What's False: Greenpeace does not consider Moore a co-founder of the organization, and the entity that became Greenpeace existed prior to Moore being affiliated with that group.

Thus for the supposed “fact checkers” at Snopes, it is sufficient to declare President Trump’s statement “false” that they have received a response from Greenpeace stating that they do not “consider” Moore to be among their co-founders. But, whatever they may now say about what they “consider,” what are the facts? Do CNN, MSNBC, Snopes (and plenty of others) have any idea what they are talking about? Did they make any effort to check the easily-available public information? In the age of the internet, a credible fact check cannot really consist of just asking one side of a dispute and taking that side’s word. In this case, the easily-publicly-available information includes a since deleted page from Greenpeace’s own website. For some reason I am unable to get the screenshot to import here, but here is the key quote:

The Founders of Greenpeace. . . . In 1970 the Don’t Make a Wave Committee was established. Its sole objective was to stop a second nuclear weapons test at Amchitka Island in the Aleutians. The committee’s founders and first members included: . . . Patrick Moore, ecology student at the University of British Columbia.

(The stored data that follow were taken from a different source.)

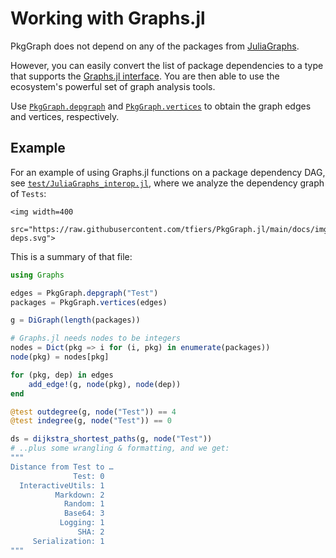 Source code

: 
# Working with Graphs.jl

PkgGraph does not depend on any of the packages from [JuliaGraphs](https://juliagraphs.org/).

However, you can easily convert the list of package dependencies to a type that supports
the [Graphs.jl interface]. You are then able to use the ecosystem's powerful set of graph analysis tools.

Use [`PkgGraph.depgraph`](@ref) and [`PkgGraph.vertices`](@ref) to obtain the graph edges and vertices, respectively.

[Graphs.jl interface]: https://juliagraphs.org/Graphs.jl/dev/ecosystem/interface/



## Example

For an example of using Graphs.jl functions on a package dependency DAG, see
[`test/JuliaGraphs_interop.jl`][gh], where we analyze the dependency graph
of `Tests`:

```@raw html
<img width=400
     src="https://raw.githubusercontent.com/tfiers/PkgGraph.jl/main/docs/img/Test-deps.svg">
```
[gh]: https://github.com/tfiers/PkgGraph.jl/blob/main/test/JuliaGraphs_interop.jl


This is a summary of that file:

```julia
using Graphs

edges = PkgGraph.depgraph("Test")
packages = PkgGraph.vertices(edges)

g = DiGraph(length(packages))

# Graphs.jl needs nodes to be integers
nodes = Dict(pkg => i for (i, pkg) in enumerate(packages))
node(pkg) = nodes[pkg]

for (pkg, dep) in edges
    add_edge!(g, node(pkg), node(dep))
end

@test outdegree(g, node("Test")) == 4
@test indegree(g, node("Test")) == 0

ds = dijkstra_shortest_paths(g, node("Test"))
# ..plus some wrangling & formatting, and we get:
"""
Distance from Test to …
              Test: 0
  InteractiveUtils: 1
          Markdown: 2
            Random: 1
            Base64: 3
           Logging: 1
               SHA: 2
     Serialization: 1
"""
```
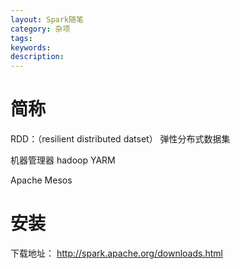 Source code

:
 ```yaml
---
layout: Spark随笔
category: 杂项
tags:
keywords:
description:
---
```



# 简称

RDD：（resilient distributed datset） 弹性分布式数据集


机器管理器
hadoop YARM

Apache Mesos

# 安装
下载地址： http://spark.apache.org/downloads.html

For a full screenshot of Greenpeace’s old web page, go to Joanne Nova’s website at this link. The page existed on Greenpeace’s website as recently as 2007, even though Moore had left the organization as early as 1986. On the other hand, his deviance from official orthodoxy has more recently become too much to bear. Apparently, he must be erased from history.

Over at CNN and MSNBC, they go out anew every day to earn the label of “fake news.” It is richly deserved.

Meanwhile, it’s not really so important whether Patrick Moore was or was not a co-founder of Greenpeace. What’s important is to recognize that enforcement of climate orthodoxy has become so seemingly important to the environmental blob that they are willing to seek to change any and all inconvenient facts in the effort to achieve their ends. It’s not enough just to say, “Sure Moore was one of our co-founders, but he came to disagree with us, and we no longer endorse what he says.” He must be thoroughly cast out as an apostate.